With a sufficient number of annotations available, the goal is to create and  experiment with models with the help of pre-configured and state-of-the-art machine or deep learning algorithms. The models learn from existing annotations. Models need to be compared in order to select the best one for automating this task in the future on new documents.

  • Go to Model Experiments view
  • Split dataset
    • We recommend to generate train/test metadata on the dataset to create train/test datasets that can be easily be compared when using different experiments. 
    • Alternatively use the “Shuffle: true” parameter. This parameter creates a random split at each training run. Changes in training success may then come from properties of these random splits, especially when the number of documents is small.
  • Create a new experiment
  • Select the algorithm for the experiment
  • Show advanced parameters
  • Adjust the training options
  • Adjust the algorithm training parameters (see also What are word embeddings?)
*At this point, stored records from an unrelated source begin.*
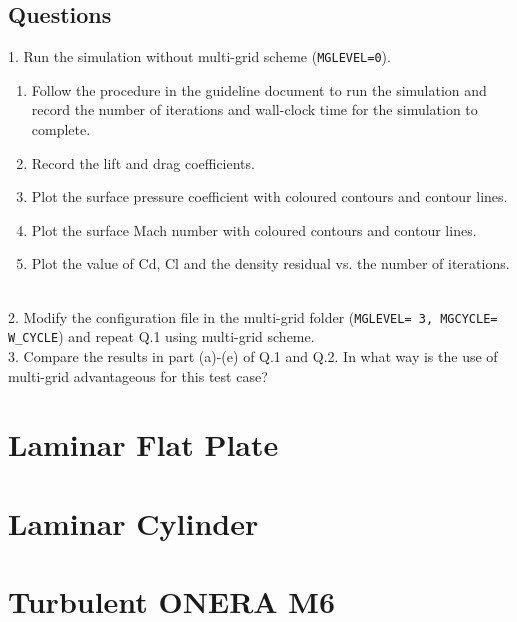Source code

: \section{Questions}
1. Run the simulation without multi-grid scheme (\texttt{MGLEVEL=0}).
\begin{enumerate}[label=(\alph*)]
    \item Follow the procedure in the guideline document to run the simulation and record the number of iterations and wall-clock time for the simulation to complete.
    \item Record the lift and drag coefficients.
    \item Plot the surface pressure coefficient with coloured contours and contour lines.
    \item Plot the surface Mach number with coloured contours and contour lines.
    \item Plot the value of Cd, Cl and the density residual vs. the number of iterations.
\end{enumerate}\\
2. Modify the configuration file in the multi-grid folder (\texttt{MGLEVEL= 3, MGCYCLE= W\_CYCLE}) and repeat Q.1 using multi-grid scheme.\\
3. Compare the results in part (a)-(e) of Q.1 and Q.2. In what way is the use of multi-grid advantageous for this test case?\\
\chapter{Laminar Flat Plate}

\chapter{Laminar Cylinder}

\chapter{Turbulent ONERA M6}
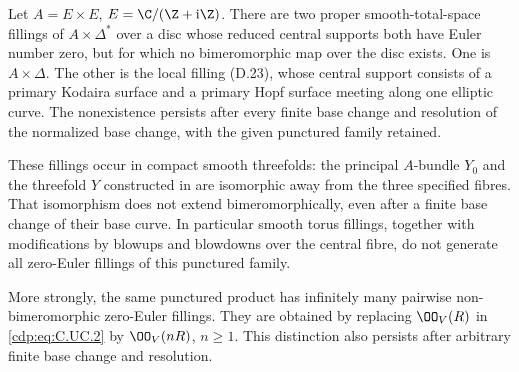 \begin{proposition}\hypertarget{tag-01D8}{}\label{cdp:st:C.2.UN.3}

Let $A=E\times E$, $E=\C/(\Z+\mathrm i\Z)$.
There are two proper smooth-total-space fillings of
$A\times\Delta^*$ over a disc whose reduced central
supports both have Euler number zero, but for which
no bimeromorphic map over the disc exists. One is
$A\times\Delta$. The other is the local filling
(D.23), whose central support consists of a primary
Kodaira surface and a primary Hopf surface meeting
along one elliptic curve. The nonexistence persists
after every finite base change and resolution of the
normalized base change, with the given punctured
family retained.

These fillings occur in compact smooth threefolds:
the principal $A$-bundle $Y_0$ and the threefold $Y$
constructed in  are isomorphic away from the
three specified fibres. That isomorphism does not
extend bimeromorphically, even after a finite base
change of their base curve. In particular smooth
torus fillings, together with modifications by
blowups and blowdowns over the central fibre, do
not generate all zero-Euler fillings of this
punctured family.

More strongly, the same punctured product has
infinitely many pairwise non-bimeromorphic
zero-Euler fillings. They are obtained by replacing
$\OO_V(R)$ in \eqref{cdp:eq:C.UC.2} by $\OO_V(nR)$,
$n\ge1$. This distinction also persists after
arbitrary finite base change and resolution.
\end{proposition}



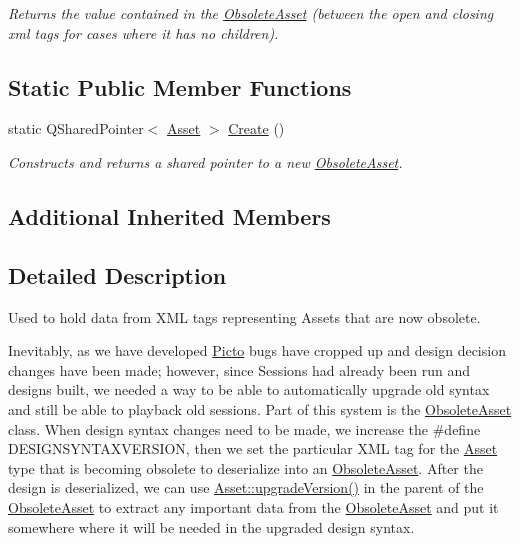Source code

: \begin{DoxyCompactItemize}
\begin{DoxyCompactList}\small\item\em Returns the value contained in the \hyperlink{class_picto_1_1_obsolete_asset}{Obsolete\-Asset} (between the open and closing xml tags for cases where it has no children). \end{DoxyCompactList}\end{DoxyCompactItemize}
\subsection*{Static Public Member Functions}
\begin{DoxyCompactItemize}
\item 
\hypertarget{class_picto_1_1_obsolete_asset_a94651c2986ab08f892f66237a0b34305}{static Q\-Shared\-Pointer$<$ \hyperlink{class_picto_1_1_asset}{Asset} $>$ \hyperlink{class_picto_1_1_obsolete_asset_a94651c2986ab08f892f66237a0b34305}{Create} ()}\label{class_picto_1_1_obsolete_asset_a94651c2986ab08f892f66237a0b34305}

\begin{DoxyCompactList}\small\item\em Constructs and returns a shared pointer to a new \hyperlink{class_picto_1_1_obsolete_asset}{Obsolete\-Asset}. \end{DoxyCompactList}\end{DoxyCompactItemize}
\subsection*{Additional Inherited Members}


\subsection{Detailed Description}
Used to hold data from X\-M\-L tags representing Assets that are now obsolete. 

Inevitably, as we have developed \hyperlink{namespace_picto}{Picto} bugs have cropped up and design decision changes have been made; however, since Sessions had already been run and designs built, we needed a way to be able to automatically upgrade old syntax and still be able to playback old sessions. Part of this system is the \hyperlink{class_picto_1_1_obsolete_asset}{Obsolete\-Asset} class. When design syntax changes need to be made, we increase the \#define D\-E\-S\-I\-G\-N\-S\-Y\-N\-T\-A\-X\-V\-E\-R\-S\-I\-O\-N, then we set the particular X\-M\-L tag for the \hyperlink{class_picto_1_1_asset}{Asset} type that is becoming obsolete to deserialize into an \hyperlink{class_picto_1_1_obsolete_asset}{Obsolete\-Asset}. After the design is deserialized, we can use \hyperlink{class_picto_1_1_asset_aacaaedf9d76c3af2c7168d5c14fed914}{Asset\-::upgrade\-Version()} in the parent of the \hyperlink{class_picto_1_1_obsolete_asset}{Obsolete\-Asset} to extract any important data from the \hyperlink{class_picto_1_1_obsolete_asset}{Obsolete\-Asset} and put it somewhere where it will be needed in the upgraded design syntax.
    • Select “Embeddings” when appropriate to benefit from pre-computed semantic properties of words such as BERT transformers or flair embeddings. Adding embeddings will in many cases increase the quality but will also result in a longer computation time for the training of the model.
  • Save your experiment
  • Launch the model experiment
  • Evaluate the overall quality of the models and the quality for each model by ticking the quality tick-box.
  • You can select different options to evaluate the quality of the models: F-measure, precision, recall and number of examples. 
  • Improve the labels of the dataset with a low quality by focusing your annotation efforts on these weaker labels.